The story of North American exploration spans an entire millennium andinvolves a wide array of European powers and uniquely American characters. It began with the Vikings’ brief stint in Newfoundland circa 1000 A.D. and continued through England’s colonization of the Atlantic coast in the 17th century, which laid the foundation for the United States of America. The centuries following the European arrivals would see the culmination of this effort, as Americans pushed westward across the continent, enticed by the lure of riches, open land and a desire to fufill the nation’s manifest destiny.

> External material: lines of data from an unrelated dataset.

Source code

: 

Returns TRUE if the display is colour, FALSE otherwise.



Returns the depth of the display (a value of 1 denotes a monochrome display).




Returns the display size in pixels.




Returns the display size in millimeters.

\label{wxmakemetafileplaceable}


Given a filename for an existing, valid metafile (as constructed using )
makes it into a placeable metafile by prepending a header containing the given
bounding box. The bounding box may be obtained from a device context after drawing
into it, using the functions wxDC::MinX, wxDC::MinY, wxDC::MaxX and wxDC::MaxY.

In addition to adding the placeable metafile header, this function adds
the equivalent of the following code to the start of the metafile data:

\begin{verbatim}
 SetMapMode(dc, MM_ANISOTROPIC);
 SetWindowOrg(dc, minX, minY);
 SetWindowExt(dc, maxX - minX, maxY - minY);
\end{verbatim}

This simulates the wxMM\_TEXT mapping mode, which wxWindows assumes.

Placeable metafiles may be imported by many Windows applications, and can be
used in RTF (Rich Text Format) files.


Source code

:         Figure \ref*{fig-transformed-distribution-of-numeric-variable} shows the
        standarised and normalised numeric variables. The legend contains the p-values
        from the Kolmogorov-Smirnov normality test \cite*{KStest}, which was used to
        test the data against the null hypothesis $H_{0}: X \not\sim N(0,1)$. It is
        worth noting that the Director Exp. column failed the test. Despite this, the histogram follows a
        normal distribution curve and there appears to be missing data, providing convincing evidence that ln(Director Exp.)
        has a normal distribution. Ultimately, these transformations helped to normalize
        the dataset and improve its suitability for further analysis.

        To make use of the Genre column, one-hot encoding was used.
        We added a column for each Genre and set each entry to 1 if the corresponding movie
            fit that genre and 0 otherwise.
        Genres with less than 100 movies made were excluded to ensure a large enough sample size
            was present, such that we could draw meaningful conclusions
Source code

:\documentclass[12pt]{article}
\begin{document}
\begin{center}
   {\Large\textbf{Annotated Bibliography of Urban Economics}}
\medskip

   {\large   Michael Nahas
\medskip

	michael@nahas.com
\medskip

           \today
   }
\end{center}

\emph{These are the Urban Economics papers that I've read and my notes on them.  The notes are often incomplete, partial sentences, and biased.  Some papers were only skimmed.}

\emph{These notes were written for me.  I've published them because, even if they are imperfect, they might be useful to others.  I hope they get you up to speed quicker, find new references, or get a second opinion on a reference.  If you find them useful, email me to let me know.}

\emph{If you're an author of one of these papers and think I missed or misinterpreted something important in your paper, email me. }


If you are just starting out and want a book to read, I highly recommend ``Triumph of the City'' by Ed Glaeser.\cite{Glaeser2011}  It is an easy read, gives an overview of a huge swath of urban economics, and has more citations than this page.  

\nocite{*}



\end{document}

The first attempt by Europeans to colonize the New World occurred around a.d. 1000, when the Vikings sailed from the British Isles to Greenland, established a colony, and then moved on to Labrador, the Baffin Islands, and finally Newfoundland. There they established a colony named Vineland (meaning fertile region) and from that base sailed along the coast of North America, observing the flora, fauna, and native peoples. Inexplicably, after a few years Vineland was abandoned.
Although the Vikings never returned to America, their accomplishments became known to other Europeans. Europe, however, was made up of many small principalities whose concerns were mainly local. Europeans may have been intrigued by the stories of the feared Vikings’ discovery of a “new world,” but they lacked the resources or the will to follow their path of exploration. Trade continued to revolve around the Mediterranean Sea, as it had for hundreds of years.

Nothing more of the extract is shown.